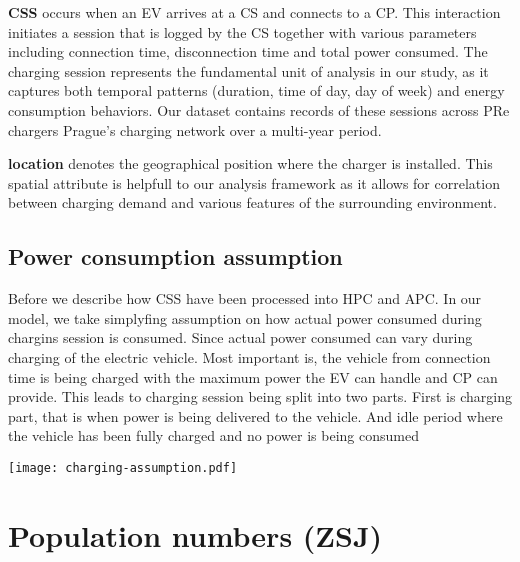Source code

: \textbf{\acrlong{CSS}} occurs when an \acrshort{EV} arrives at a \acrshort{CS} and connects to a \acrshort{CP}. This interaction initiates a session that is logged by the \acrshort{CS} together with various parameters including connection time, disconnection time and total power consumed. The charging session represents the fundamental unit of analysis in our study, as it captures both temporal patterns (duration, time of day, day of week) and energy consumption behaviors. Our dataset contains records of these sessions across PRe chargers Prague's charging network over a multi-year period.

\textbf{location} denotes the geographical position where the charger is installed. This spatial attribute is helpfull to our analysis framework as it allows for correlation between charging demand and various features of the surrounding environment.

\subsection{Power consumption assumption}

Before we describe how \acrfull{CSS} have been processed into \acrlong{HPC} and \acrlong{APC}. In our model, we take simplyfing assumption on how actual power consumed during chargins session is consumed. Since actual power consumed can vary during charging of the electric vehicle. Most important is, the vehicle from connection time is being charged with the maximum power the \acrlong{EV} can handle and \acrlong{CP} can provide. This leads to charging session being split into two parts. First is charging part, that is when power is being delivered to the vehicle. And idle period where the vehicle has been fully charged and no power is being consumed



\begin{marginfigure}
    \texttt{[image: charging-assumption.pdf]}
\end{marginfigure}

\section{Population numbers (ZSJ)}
==
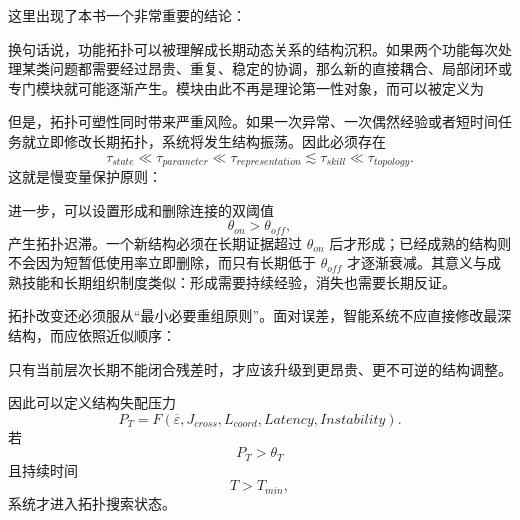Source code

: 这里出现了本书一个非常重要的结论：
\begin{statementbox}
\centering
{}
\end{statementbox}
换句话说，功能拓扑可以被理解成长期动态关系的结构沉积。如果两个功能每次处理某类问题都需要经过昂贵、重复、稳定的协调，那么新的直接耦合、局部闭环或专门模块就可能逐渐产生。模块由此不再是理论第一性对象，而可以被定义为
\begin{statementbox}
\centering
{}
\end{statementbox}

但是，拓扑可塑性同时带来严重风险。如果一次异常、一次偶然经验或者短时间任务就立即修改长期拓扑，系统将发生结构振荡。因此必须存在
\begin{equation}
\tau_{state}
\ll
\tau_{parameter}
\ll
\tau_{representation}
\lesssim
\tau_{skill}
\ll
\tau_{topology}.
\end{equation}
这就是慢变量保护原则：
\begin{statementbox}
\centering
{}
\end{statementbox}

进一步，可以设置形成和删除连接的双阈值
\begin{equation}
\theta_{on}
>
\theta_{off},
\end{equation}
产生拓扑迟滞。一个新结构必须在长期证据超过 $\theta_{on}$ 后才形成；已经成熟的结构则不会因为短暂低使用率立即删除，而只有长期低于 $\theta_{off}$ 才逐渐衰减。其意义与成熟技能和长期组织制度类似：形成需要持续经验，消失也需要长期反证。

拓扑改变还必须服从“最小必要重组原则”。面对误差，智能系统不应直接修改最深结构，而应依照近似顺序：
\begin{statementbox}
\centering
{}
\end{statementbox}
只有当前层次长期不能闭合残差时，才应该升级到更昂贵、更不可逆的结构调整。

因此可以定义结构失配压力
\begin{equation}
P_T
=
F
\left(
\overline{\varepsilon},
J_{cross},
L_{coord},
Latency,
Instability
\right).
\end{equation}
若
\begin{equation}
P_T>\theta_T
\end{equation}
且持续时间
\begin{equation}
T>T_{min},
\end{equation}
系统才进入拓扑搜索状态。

__WHAT IS BEING ASKED__: Where does "time" appear in the listing? Show every line that has it.

__WRITTEN ANSWER__:
: \textbf{\acrlong{CSS}} occurs when an \acrshort{EV} arrives at a \acrshort{CS} and connects to a \acrshort{CP}. This interaction initiates a session that is logged by the \acrshort{CS} together with various parameters including connection time, disconnection time and total power consumed. The charging session represents the fundamental unit of analysis in our study, as it captures both temporal patterns (duration, time of day, day of week) and energy consumption behaviors. Our dataset contains records of these sessions across PRe chargers Prague's charging network over a multi-year period.
Before we describe how \acrfull{CSS} have been processed into \acrlong{HPC} and \acrlong{APC}. In our model, we take simplyfing assumption on how actual power consumed during chargins session is consumed. Since actual power consumed can vary during charging of the electric vehicle. Most important is, the vehicle from connection time is being charged with the maximum power the \acrlong{EV} can handle and \acrlong{CP} can provide. This leads to charging session being split into two parts. First is charging part, that is when power is being delivered to the vehicle. And idle period where the vehicle has been fully charged and no power is being consumed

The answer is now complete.